IP Routing	Allows you to configure ISA Server to route the original packet from network to network. When disabled, ISA Server only routes the data, not the original packet.	To disable, clear the Enable IP Routing check box. Disabling IP routing provides additional security, but significantly affects the performance of protocols like File Transfer Protocol (FTP) and H.323 that pass large amounts of data through secondary connections. ISA Server's application filters for such applications allow enhanced performance by using kernel mode transfers in these caseswhen IP routing is enabled.

Defining Connection Limits

ISA Server can control the client connections made to it or through it to help prevent malicious traffic, such as worms. The connection limits are configurable for non-TCP connections and TCP connections. Additionally, the connection limits can be checked by access rules, Web publishing rules, and server publishing rules. If a connection limit threshold is exceeded, an alert is triggered, providing you with information of the client IP that triggered the alert. Be cautious of setting this value too low (preventing valid sessions) and too high (missing the opportunity to detect an attack). The default values provided are generally acceptable.

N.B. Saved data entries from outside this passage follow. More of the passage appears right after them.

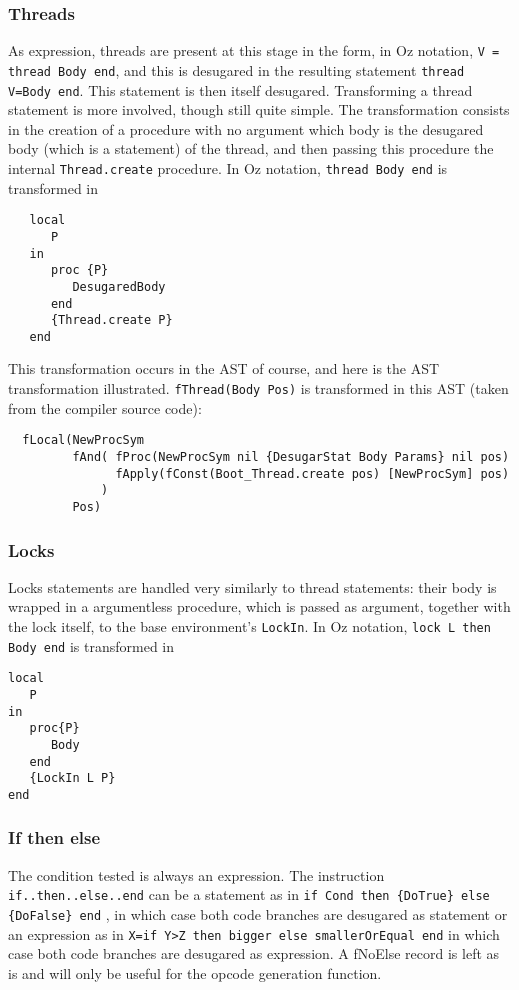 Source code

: \documentclass[a4paper]{memoir}
\begin{document}
\subsubsection{Threads}
As expression, threads are present at this stage in the form, in Oz notation, \lstinline!V = thread Body end!, and this is desugared in the resulting statement \lstinline!thread V=Body end!. This statement is then itself desugared.
Transforming a thread statement is more involved, though still quite simple. The transformation consists in the creation of a procedure with no argument which body is the desugared body (which is a statement) of the thread, and then passing this procedure the internal \lstinline!Thread.create! procedure.
In Oz notation, \lstinline!thread Body end! is transformed in 
\begin{lstlisting}
   local 
      P 
   in 
      proc {P} 
         DesugaredBody 
      end 
      {Thread.create P}
   end
\end{lstlisting}
This transformation occurs in the AST of course, and here is the AST transformation illustrated. \lstinline!fThread(Body Pos)! is transformed in this AST (taken from the compiler source code):
\begin{lstlisting}
  fLocal(NewProcSym 
         fAnd( fProc(NewProcSym nil {DesugarStat Body Params} nil pos) 
               fApply(fConst(Boot_Thread.create pos) [NewProcSym] pos)
             ) 
         Pos)
\end{lstlisting}

\subsubsection{Locks}
Locks statements are handled very similarly to thread statements: their body is
wrapped in a argumentless procedure, which is passed as argument, together with
the lock itself, to the base environment's \lstinline!LockIn!. In Oz notation, \lstinline!lock L then Body end! is transformed in
\begin{lstlisting}
local
   P
in
   proc{P}
      Body
   end
   {LockIn L P}
end
\end{lstlisting}


\subsubsection{If then else}
The condition tested is always an expression.
The instruction \lstinline!if..then..else..end! can be a statement as in 
\lstinline!if Cond then {DoTrue} else {DoFalse} end!
, in which case both code branches are desugared as statement
or an expression as in
\lstinline!X=if Y>Z then bigger else smallerOrEqual end!
in which case both code branches are desugared as expression.
A fNoElse record is left as is and will only be useful for the opcode generation function.
\end{document}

To configure connection limits, complete the following steps:

Open the ISA Server Management console. In the console tree, expand the server name, expand the Configuration node, and click General.
In the details pane, under Additional Security Policy, click Define Connection Limits.
In the Connection Limits dialog box, shown in Figure 10-6, you can determine the connection limits made to or through the ISA server using the following settings:
- Limit The Number Of Connections Use this check box to enable or disable this functionality.
- Connections Created Per Second, Per Rule (Non-TCP) Configured to 1,000 by default. This value applies to all non-TCP connections made per second per rule created in the firewall policy.
  
  Note
  When this value is exceeded, new connections cannot be established, but existing connections remain connected.
- Connection Limit Per Client (TCP And Non-TCP) Configured to 160 by default. This value applies to a single client.
  
  Note
  When this value is exceeded, new connections cannot be established, but existing connections remain connected.
- Custom Connection Limit Allows you to configure a value that would be applied to specific IP addresses of clients. The default value is 1,000,000.
- Apply The Custom Limit To These IP Addresses You can click Add to select computer sets that should be configured to use the custom connection limits.
Click OK when you have configured the connection limits.
In the details pane, click Apply to save your changes, and click OK.

image from book
Figure 10-6: Connection limits are important for preventing a worm from bringing down your corporate network, as alerts will be triggered when the values you have set are exceeded.